2. Oração de coleta: Senhor, nosso Deus e Pai! No decorrer da semana que passou, uns viveram situações e momentos diferentes do que os outros. Alguns tiveram muitas preocupações, outros viveram momentos de alegria. Uns conseguiram progredir na vida profissional, outros tiveram decepções. Agora, porém, todos queremos ouvir a mesma Palavra, pois dela precisamos para viver. Faze-nos esquecer aquilo que nos poderia impedir de ouvi-la atentamente. Esteja em nosso meio, concedendo-nos a tua paz. Amém.
3. Assuntos para a oração final: Agradecer: pelo fato de Jesus sempre de novo nos convidar a permanecer com ele; pela riqueza de sua Palavra; por seus ensinamentos; por nos libertar dos pecados e outros poderes que querem nos escravizar. Pedir: que sejamos transformados em discípulos mais fiéis; que não esqueçamos, em meio a todas as ofertas, que Jesus é o nosso maior tesouro; que anunciamos a Palavra com alegria; que nosso testemunho seja sincero e brote de uma convicção pessoal.
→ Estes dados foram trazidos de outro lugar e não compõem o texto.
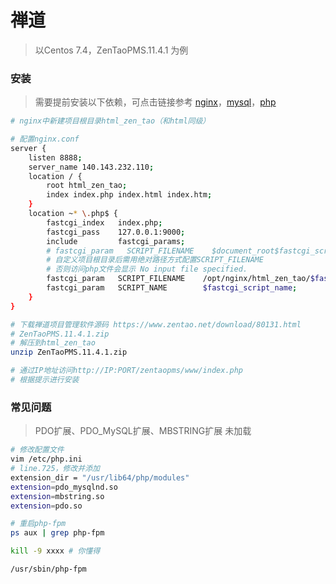 # 禅道

> 以Centos 7.4，ZenTaoPMS.11.4.1 为例  

### 安装

> 需要提前安装以下依赖，可点击链接参考
> [nginx](../linux/nginx.md)，[mysql](../linux/mysql.md)，[php](../linux/php.md)

```bash
# nginx中新建项目根目录html_zen_tao（和html同级）

# 配置nginx.conf
server {
    listen 8888;
    server_name 140.143.232.110;
    location / {
        root html_zen_tao;
        index index.php index.html index.htm;
    }
    location ~* \.php$ {
        fastcgi_index   index.php;
        fastcgi_pass    127.0.0.1:9000;
        include         fastcgi_params;
        # fastcgi_param   SCRIPT_FILENAME    $document_root$fastcgi_script_name;
        # 自定义项目根目录后需用绝对路径方式配置SCRIPT_FILENAME
        # 否则访问php文件会显示 No input file specified.
        fastcgi_param   SCRIPT_FILENAME    /opt/nginx/html_zen_tao/$fastcgi_script_name;  
        fastcgi_param   SCRIPT_NAME        $fastcgi_script_name;
    }
}

# 下载禅道项目管理软件源码 https://www.zentao.net/download/80131.html
# ZenTaoPMS.11.4.1.zip
# 解压到html_zen_tao
unzip ZenTaoPMS.11.4.1.zip

# 通过IP地址访问http://IP:PORT/zentaopms/www/index.php
# 根据提示进行安装
```

### 常见问题

> PDO扩展、PDO_MySQL扩展、MBSTRING扩展 未加载  

```bash
# 修改配置文件
vim /etc/php.ini
# line.725，修改并添加
extension_dir = "/usr/lib64/php/modules"
extension=pdo_mysqlnd.so
extension=mbstring.so
extension=pdo.so

# 重启php-fpm
ps aux | grep php-fpm

kill -9 xxxx # 你懂得

/usr/sbin/php-fpm
```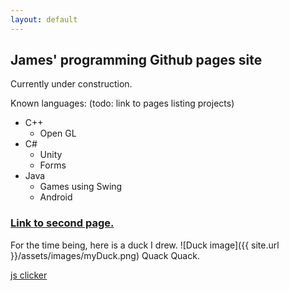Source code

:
 ```yaml
---
layout: default
---
```


## James' programming Github pages site

Currently under construction.


Known languages:
(todo: link to pages listing projects)

* C++
  * Open GL
* C#
  * Unity
  * Forms
* Java
  * Games using Swing
  * Android



### [Link to second page.](Usefull-Links)



For the time being, here is a duck I drew.
![Duck image]({{ site.url }}/assets/images/myDuck.png)
Quack Quack.



[js clicker](Experiments\Clicker\index)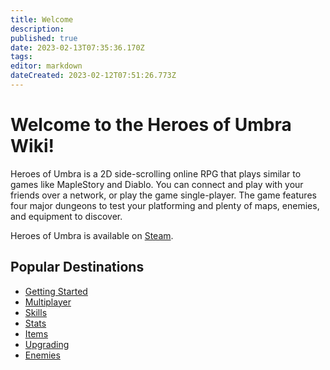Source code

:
 ```yaml
---
title: Welcome
description: 
published: true
date: 2023-02-13T07:35:36.170Z
tags: 
editor: markdown
dateCreated: 2023-02-12T07:51:26.773Z
---
```


# Welcome to the Heroes of Umbra Wiki!
Heroes of Umbra is a 2D side-scrolling online RPG that plays similar to games like MapleStory and Diablo. You can connect and play with your friends over a network, or play the game single-player. The game features four major dungeons to test your platforming and plenty of maps, enemies, and equipment to discover.

Heroes of Umbra is available on [Steam](https://store.steampowered.com/app/645380/Heroes_of_Umbra/).

## Popular Destinations
* [Getting Started](/getting-started)
* [Multiplayer](/multiplayer)
* [Skills](/skills)
* [Stats](/stats)
* [Items](/items)
* [Upgrading](/upgrading)
* [Enemies](/enemies)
Interceder: por aqueles que seguem falsas doutrinas porque nós falhamos na hora em que procuravam pela verdade; pelos que desanimaram e estão se afastando da fonte da verdade; pelos que estão desorientados em meio a tantas ofertas religiosas e filosofias de vida; pela Comunidade e a Igreja toda, para que anuncie, sem temor, a Palavra de Deus.
VI – Bibliografia
– BULTMANN, R. Das Evangelium des Johannes. In: Kritisch-exegetischer Kommentar über das Neue Testament. 18. ed. Göttingen, 1964.
– EICHHOLZ, G. Herr, tue meine Lippen auf. v. 3. 5. ed. Wuppertal-Barmen, 1964.
– SCHULZ, D. Das Evangelium nach Johannes. In: Das Neue Testament Deutsch. v. 4 Göttingen, 1972.
– STOEVESANDT, H. Meditação sobre Jo 1.35-42. In: Göttinger Predigtmeditationen. Ano 70. Caderno 5. Göttingen, 1981.
– VOIGT, G. Meditação sobre Jo 1.35-42. In: Die Geliebte Welt. Göttingen, 1980.
– WIGGERMANN, K. F. Meditação sobre Jo 1.35-42. In: Neue Calwer Predigthilfen. v. 3B. Stuttgart, 1981.